> **TASK TO CARRY OUT**: Go through the listing below and repeat it exactly, dropping the pictures.

+++ EXERCISE DATA +++

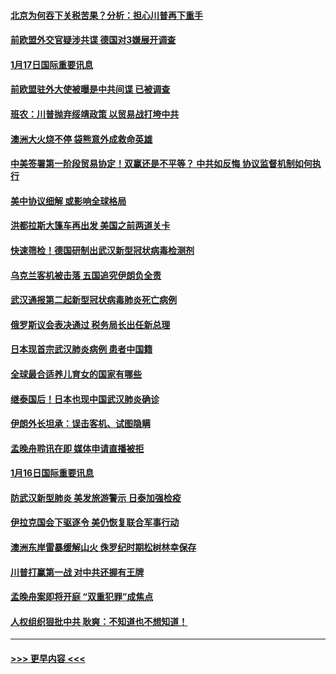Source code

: #### [北京为何吞下关税苦果？分析：担心川普再下重手](../pages/prog202/a102754783.md?t=01172255) 
#### [前欧盟外交官疑涉共谍 德国对3嫌展开调查](../pages/prog202/a102754805.md?t=01172255) 
#### [1月17日国际重要讯息](../pages/prog202/a102754803.md?t=01172255) 
#### [前欧盟驻外大使被曝是中共间谍 已被调查](../pages/prog202/a102754719.md?t=01172255) 
#### [班农：川普抛弃绥靖政策 以贸易战打垮中共](../pages/prog202/a102754679.md?t=01172255) 
#### [澳洲大火烧不停 袋熊意外成救命英雄](../pages/prog202/a102754614.md?t=01172255) 
#### [中美签署第一阶段贸易协定！双赢还是不平等？ 中共如反悔 协议监督机制如何执行](../pages/prog202/a102754464.md?t=01172255) 
#### [美中协议细解 或影响全球格局](../pages/prog202/a102754450.md?t=01172255) 
#### [洪都拉斯大篷车再出发 美国之前两道关卡](../pages/prog202/a102754430.md?t=01172255) 
#### [快速筛检！德国研制出武汉新型冠状病毒检测剂](../pages/prog202/a102754330.md?t=01172255) 
#### [乌克兰客机被击落 五国追究伊朗负全责](../pages/prog202/a102754374.md?t=01172255) 
#### [武汉通报第二起新型冠状病毒肺炎死亡病例](../pages/prog202/a102754298.md?t=01172255) 
#### [俄罗斯议会表决通过 税务局长出任新总理](../pages/prog202/a102754288.md?t=01172255) 
#### [日本现首宗武汉肺炎病例 患者中国籍](../pages/prog202/a102754250.md?t=01172255) 
#### [全球最合适养儿育女的国家有哪些](../pages/prog202/a102754198.md?t=01172255) 
#### [继泰国后！日本也现中国武汉肺炎确诊](../pages/prog202/a102754064.md?t=01172255) 
#### [伊朗外长坦承：误击客机、试图隐瞒](../pages/prog202/a102754062.md?t=01172255) 
#### [孟晚舟聆讯在即 媒体申请直播被拒](../pages/prog202/a102754058.md?t=01172255) 
#### [1月16日国际重要讯息](../pages/prog202/a102754054.md?t=01172255) 
#### [防武汉新型肺炎 美发旅游警示 日泰加强检疫](../pages/prog202/a102753986.md?t=01172255) 
#### [伊拉克国会下驱逐令 美仍恢复联合军事行动](../pages/prog202/a102753975.md?t=01172255) 
#### [澳洲东岸雷暴缓解山火 侏罗纪时期松树林幸保存](../pages/prog202/a102753943.md?t=01172255) 
#### [川普打赢第一战 对中共还握有王牌](../pages/prog202/a102753874.md?t=01172255) 
#### [孟晚舟案即将开庭 “双重犯罪”成焦点](../pages/prog202/a102753891.md?t=01172255) 
#### [人权组织狠批中共 耿爽：不知道也不想知道！](../pages/prog202/a102753872.md?t=01172255) 

----
#### [ >>> 更早内容 <<< ](../indexes/prog202-earlier.md)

+++

> **TASK RESULT**:
Source code

: #### [北京为何吞下关税苦果？分析：担心川普再下重手](../pages/prog202/a102754783.md?t=01172255) 
#### [前欧盟外交官疑涉共谍 德国对3嫌展开调查](../pages/prog202/a102754805.md?t=01172255) 
#### [1月17日国际重要讯息](../pages/prog202/a102754803.md?t=01172255) 
#### [前欧盟驻外大使被曝是中共间谍 已被调查](../pages/prog202/a102754719.md?t=01172255) 
#### [班农：川普抛弃绥靖政策 以贸易战打垮中共](../pages/prog202/a102754679.md?t=01172255) 
#### [澳洲大火烧不停 袋熊意外成救命英雄](../pages/prog202/a102754614.md?t=01172255) 
#### [中美签署第一阶段贸易协定！双赢还是不平等？ 中共如反悔 协议监督机制如何执行](../pages/prog202/a102754464.md?t=01172255) 
#### [美中协议细解 或影响全球格局](../pages/prog202/a102754450.md?t=01172255) 
#### [洪都拉斯大篷车再出发 美国之前两道关卡](../pages/prog202/a102754430.md?t=01172255) 
#### [快速筛检！德国研制出武汉新型冠状病毒检测剂](../pages/prog202/a102754330.md?t=01172255) 
#### [乌克兰客机被击落 五国追究伊朗负全责](../pages/prog202/a102754374.md?t=01172255) 
#### [武汉通报第二起新型冠状病毒肺炎死亡病例](../pages/prog202/a102754298.md?t=01172255) 
#### [俄罗斯议会表决通过 税务局长出任新总理](../pages/prog202/a102754288.md?t=01172255) 
#### [日本现首宗武汉肺炎病例 患者中国籍](../pages/prog202/a102754250.md?t=01172255) 
#### [全球最合适养儿育女的国家有哪些](../pages/prog202/a102754198.md?t=01172255) 
#### [继泰国后！日本也现中国武汉肺炎确诊](../pages/prog202/a102754064.md?t=01172255) 
#### [伊朗外长坦承：误击客机、试图隐瞒](../pages/prog202/a102754062.md?t=01172255) 
#### [孟晚舟聆讯在即 媒体申请直播被拒](../pages/prog202/a102754058.md?t=01172255) 
#### [1月16日国际重要讯息](../pages/prog202/a102754054.md?t=01172255) 
#### [防武汉新型肺炎 美发旅游警示 日泰加强检疫](../pages/prog202/a102753986.md?t=01172255) 
#### [伊拉克国会下驱逐令 美仍恢复联合军事行动](../pages/prog202/a102753975.md?t=01172255) 
#### [澳洲东岸雷暴缓解山火 侏罗纪时期松树林幸保存](../pages/prog202/a102753943.md?t=01172255) 
#### [川普打赢第一战 对中共还握有王牌](../pages/prog202/a102753874.md?t=01172255) 
#### [孟晚舟案即将开庭 “双重犯罪”成焦点](../pages/prog202/a102753891.md?t=01172255) 
#### [人权组织狠批中共 耿爽：不知道也不想知道！](../pages/prog202/a102753872.md?t=01172255) 

----
#### [ >>> 更早内容 <<< ](../indexes/prog202-earlier.md)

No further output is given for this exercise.